Thursday, October 6, 2011


ESA has announced the selection of its next two science missions.  The Solar Orbiter, which will be a partnership with NASA, will study the sun from as close at 42 million kilometers from its surface.  (NASA's Solar Probe Plus, which is in the definition phase (Phase A), will approach the sun as close as 3.7 million kilometers.)  The Euclid mission will launch a space telescope to study dark energy and dark matter in the universe.  (BBC article)

To follow up on my previous post, the heads of NASA and ESA met to discuss the redefinition of their joint Mars program without success.  Unless NASA's budget problems can be resolved fairly quickly, this will leave NASA with no means to collect and cache samples for an eventual Mars sample return mission.  As I understand ESA's budget, this also leaves ESA without sufficient funds to fly it's ExoMars rover.  ESA apparently will seek new partners to share the financial burden and enable the mission (Russia has been mentioned).  (Aviation Week and Space Technology article)

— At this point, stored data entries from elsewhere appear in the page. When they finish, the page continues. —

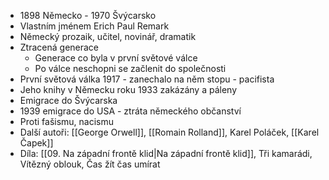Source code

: - 1898 Německo - 1970 Švýcarsko
- Vlastním jménem Erich Paul Remark
- Německý prozaik, učitel, novinář, dramatik
- Ztracená generace
	- Generace co byla v první světové válce
	- Po válce neschopni se začlenit do společnosti
- První světová válka 1917 - zanechalo na něm stopu - pacifista
- Jeho knihy v Německu roku 1933 zakázány a páleny
- Emigrace do Švýcarska
- 1939 emigrace do USA - ztráta německého občanství
- Proti fašismu, nacismu
- Další autoři: [[George Orwell]], [[Romain Rolland]], Karel Poláček, [[Karel Čapek]]
- Díla: [[09. Na západní frontě klid|Na západní frontě klid]], Tři kamarádi, Vítězný oblouk, Čas žít čas umírat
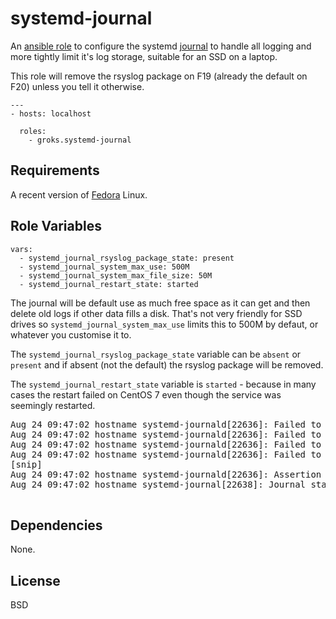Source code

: systemd-journal
========

An [ansible role](https://galaxy.ansibleworks.com/list#/roles/221) to configure
the systemd [journal](http://0pointer.de/blog/projects/systemctl-journal.html)
to handle all logging and more tightly limit it's log storage, suitable for an
SSD on a laptop.

This role will remove the rsyslog package on F19 (already the default on F20)
unless you tell it otherwise.

    ---
    - hosts: localhost

      roles:
        - groks.systemd-journal

Requirements
------------

A recent version of [Fedora](https://fedoraproject.org/get-fedora) Linux.

Role Variables
--------------

    vars:
      - systemd_journal_rsyslog_package_state: present
      - systemd_journal_system_max_use: 500M
      - systemd_journal_system_max_file_size: 50M
      - systemd_journal_restart_state: started

The journal will be default use as much free space as it can get and then delete
old logs if other data fills a disk. That's not very friendly for SSD drives so
`systemd_journal_system_max_use` limits this to 500M by defaut, or whatever you
customise it to.

The `systemd_journal_rsyslog_package_state` variable can be `absent` or
`present` and if absent (not the default) the rsyslog package will be removed.

The `systemd_journal_restart_state` variable is `started` - because in many cases the restart failed on CentOS 7 even though the service was seemingly restarted.

<pre>
Aug 24 09:47:02 hostname systemd-journald[22636]: Failed to set file attributes: Operation not supported
Aug 24 09:47:02 hostname systemd-journald[22636]: Failed to create new runtime journal: No such file or directory
Aug 24 09:47:02 hostname systemd-journald[22636]: Failed to set file attributes: Operation not supported
Aug 24 09:47:02 hostname systemd-journald[22636]: Failed to set file attributes: Operation not supported
[snip]
Aug 24 09:47:02 hostname systemd-journald[22636]: Assertion 'f' failed at src/journal/journal-file.c:132, function journal_file_close(). Aborting.
Aug 24 09:47:02 hostname systemd-journal[22638]: Journal started

</pre>

Dependencies
------------

None.

License
-------

BSD
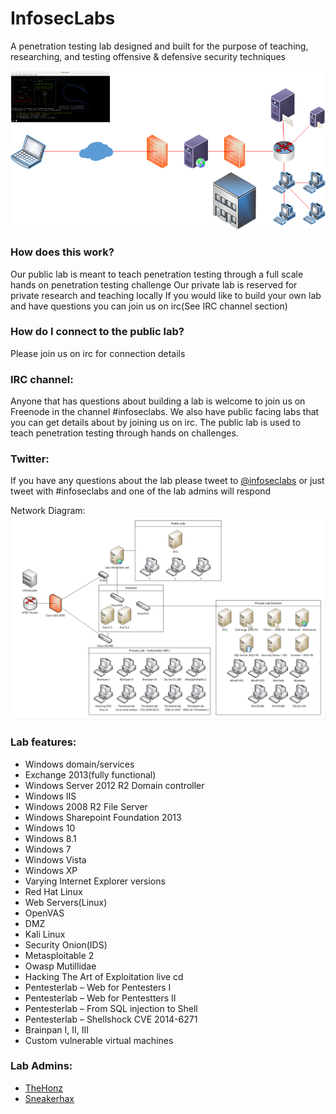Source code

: # InfosecLabs
A penetration testing lab designed and built for the purpose of teaching, researching, and testing offensive &amp; defensive security techniques

![Alt text](pictures/Infoseclabs.png)

### How does this work?
Our public lab is meant to teach penetration testing through a full scale hands on penetration testing challenge
Our private lab is reserved for private research and teaching locally
If you would like to build your own lab and have questions you can  join us on irc(See IRC channel section)

### How do I connect to the public lab?
Please join us on irc for connection details

### IRC channel:
Anyone that has questions about building a lab is welcome to join us on Freenode in the channel #infoseclabs. We also have public facing labs that you can get details about by joining us on irc. The public lab is used to teach penetration testing through hands on challenges.

### Twitter:
If you have any questions about the lab please tweet to [@infoseclabs](https://twitter.com/Infoseclabs) or just tweet with #infoseclabs and one of the lab admins will respond

Network Diagram:
![Alt text](pictures/Infoseclabs-network-diagram.png)

### Lab features:
* Windows domain/services
* Exchange 2013(fully functional)
* Windows Server 2012 R2 Domain controller
* Windows IIS
* Windows 2008 R2 File Server
* Windows Sharepoint Foundation 2013
* Windows 10
* Windows 8.1
* Windows 7
* Windows Vista
* Windows XP
* Varying Internet Explorer versions
* Red Hat Linux
* Web Servers(Linux)
* OpenVAS
* DMZ
* Kali Linux
* Security Onion(IDS)
* Metasploitable 2
* Owasp Mutillidae
* Hacking The Art of Exploitation live cd
* Pentesterlab – Web for Pentesters I
* Pentesterlab – Web for Pentestters II
* Pentesterlab – From SQL injection to Shell
* Pentesterlab – Shellshock CVE 2014-6271
* Brainpan I, II, III
* Custom vulnerable virtual machines

### Lab Admins:
* [TheHonz](https://twitter.com/IamtheHonz)
* [Sneakerhax](https://twitter.com/sneakerhax)
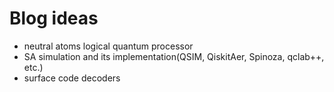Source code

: # Blog ideas

- neutral atoms logical quantum processor
- SA simulation and its implementation(QSIM, QiskitAer, Spinoza, qclab++, etc.)
- surface code decoders

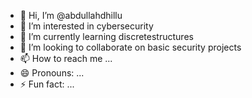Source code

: - 👋 Hi, I’m @abdullahdhillu
- 👀 I’m interested in cybersecurity
- 🌱 I’m currently learning discretestructures
- 💞️ I’m looking to collaborate on basic security projects
- 📫 How to reach me ...
- 😄 Pronouns: ...
- ⚡ Fun fact: ...

<!---
abdullahdhillu/abdullahdhillu is a ✨ special ✨ repository because its `README.md` (this file) appears on your GitHub profile.
You can click the Preview link to take a look at your changes.
--->
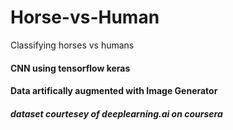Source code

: # Horse-vs-Human
Classifying horses vs humans

#### CNN using tensorflow keras
#### Data artifically augmented with Image Generator
##### dataset courtesey of deeplearning.ai on coursera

To highlight NASA's budget problems, the agency apparently is considering ending the Cassini mission at Saturn without completing it's current mission planned to end in 2017.  This tidbit comes from the meeting announcement for the next Outer Planets Analysis Group (OPAG) meeting: "NASA has entered an era of strong fiscal constraints, and is struggling to maintain its commitments to missions in development and in flight. Community input will be vital in preserving robust Outer Planets Exploration. This OPAG meeting accordingly will focus on threats to the Cassini Solstice mission, implementation of the Planetary Science Decadal Survey, an update on European plans, and studies of potential missions to Europa." (

1 comment:

  1. Article from Lou Friedman, former head of the Planetary Society :

    The end of Europa Orbiter and SIM were just the beginning of the end.